The windmill cup owes its name to the windmill mounted on the goblet. A windmill cup is a form of a drinkuit, a silver or glass cup that had no foot; it was a goblet that could only be put on the table upside down. A drinkuit could be one of many shapes and had to be drained in one. The idea was to encourage drinkers to down more than they could handle.

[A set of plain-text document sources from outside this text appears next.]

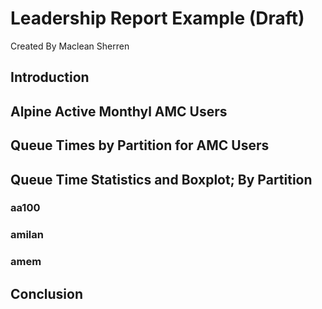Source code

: # Leadership Report Example (Draft)

Created By Maclean Sherren

## Introduction

## Alpine Active Monthyl AMC Users

## Queue Times by Partition for AMC Users

## Queue Time Statistics and Boxplot; By Partition

### aa100

### amilan

### amem

## Conclusion
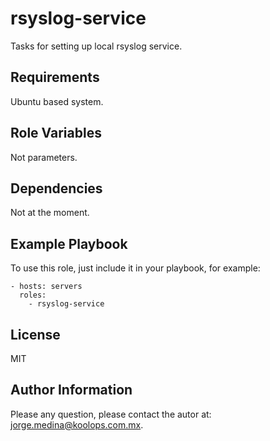 rsyslog-service
=========

Tasks for setting up local rsyslog service.

Requirements
------------

Ubuntu based system.

Role Variables
--------------

Not parameters.

Dependencies
------------

Not at the moment.

Example Playbook
----------------

To use this role, just include it in your playbook, for example:

    - hosts: servers
      roles:
        - rsyslog-service

License
-------

MIT

Author Information
------------------

Please any question, please contact the autor at: jorge.medina@koolops.com.mx.
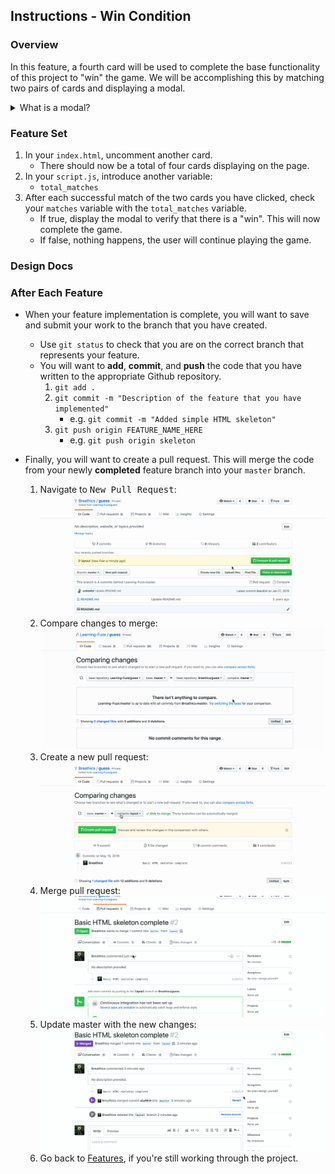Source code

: Instructions - Win Condition
--

### Overview

In this feature, a fourth card will be used to complete the base functionality of this project to "win" the game. We will be accomplishing this by matching two pairs of cards and displaying a modal.

<details>
   <summary>What is a modal?</summary>
      A <a href="https://www.w3schools.com/howto/howto_css_modals.asp" target="_blank">modal</a> is a dialog bopopup window that is displayed on top of the current page.
</details>

### Feature Set

1. In your `index.html`, uncomment another card.
   - There should now be a total of four cards displaying on the page.
2. In your `script.js`, introduce another variable:
   - `total_matches`
3. After each successful match of the two cards you have clicked, check your `matches` variable with the `total_matches` variable.
   - If true, display the modal to verify that there is a "win". This will now complete the game.
   - If false, nothing happens, the user will continue playing the game.

### Design Docs

<!-- TODO Will have design docs located here 

- Bullet
![Alt-text-for-image](/path/to/image.jpg)

-->


### After Each Feature

- When your feature implementation is complete, you will want to save and submit your work to the branch that you have created.
  - Use `git status` to check that you are on the correct branch that represents your feature.
  - You will want to **add**, **commit**, and **push** the code that you have written to the appropriate Github repository.
    1. `git add .`
    2. `git commit -m "Description of the feature that you have implemented"`
       - e.g. `git commit -m "Added simple HTML skeleton"`
    3. `git push origin FEATURE_NAME_HERE`
       - e.g. `git push origin skeleton`

- Finally, you will want to create a pull request. This will merge the code from your newly **completed** feature branch into your `master` branch.

  1. Navigate to <kbd>New Pull Request</kbd>:
  ![Navigate to pull requests](../post-feature/navigate-to-pull-request.gif)
  2. Compare changes to merge: 
  ![Compare changes to merge](../post-feature/compare-changes.gif)
  3. Create a new pull request:
  ![Create new pull request](../post-feature/create-pull-request.gif)
  4. Merge pull request:
  ![Merge pull request](../post-feature/merge-pull-request.gif)
  5. Update master with the new changes:
  ![Update master](../post-feature/pull-new-changes.gif)
  6. Go back to [Features](../../README.md), if you're still working through the project.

Heij! Zoo draait de Meulen, de wijn komt van Keulen, van Keulen komt de wijn, laat ons drinken en vrolijk zijn
The base of this windmill cup is a bell-shaped goblet with a plain lip. The goblet is elaborately decorated with chased clusters of fruit and leaves between strapwork on a partly matt ground. On top of the cup is a cylindrical connection with a domed top, on which three open scrolls support the windmill. The body of the mill is decorated with a naturalistic engraved pattern of planks. The sails are connected by an axle to the hands on a clock face on the back of the mill. Under the dial there is a blowpipe and a ladder, which a miller descends with a sack of flour on his shoulder. A figure stands at the open door and another sits at the window. There is a bird on the ridge of the roof. An ornament sporting a flag tops the rear gable.
We must drink to that!
For centuries, drink played a huge role in society. At parties, on special occasions, at weddings, funerals, official dinners and other social gatherings, every opportunity was seized to raise a toast. The upper classes, in particular, never missed a chance to bring out the glasses, goblets or tankards. It is clear from the many paintings of elegant al fresco parties, civic guard banquets, interior scenes in taverns and peasant fairs that people in the seventeenth century could certainly put it away. Every day, young and old, rich and poor, quenched their thirst with small beer—a diluted ale with a low alcohol content. Water was often so badly contaminated that it was unsafe to drink. The ordinary man often drank brandy. Only the well-to-do could afford exotic, expensive sweet wines—the ones that were imported from the Rhineland, Bordeaux or the Loire.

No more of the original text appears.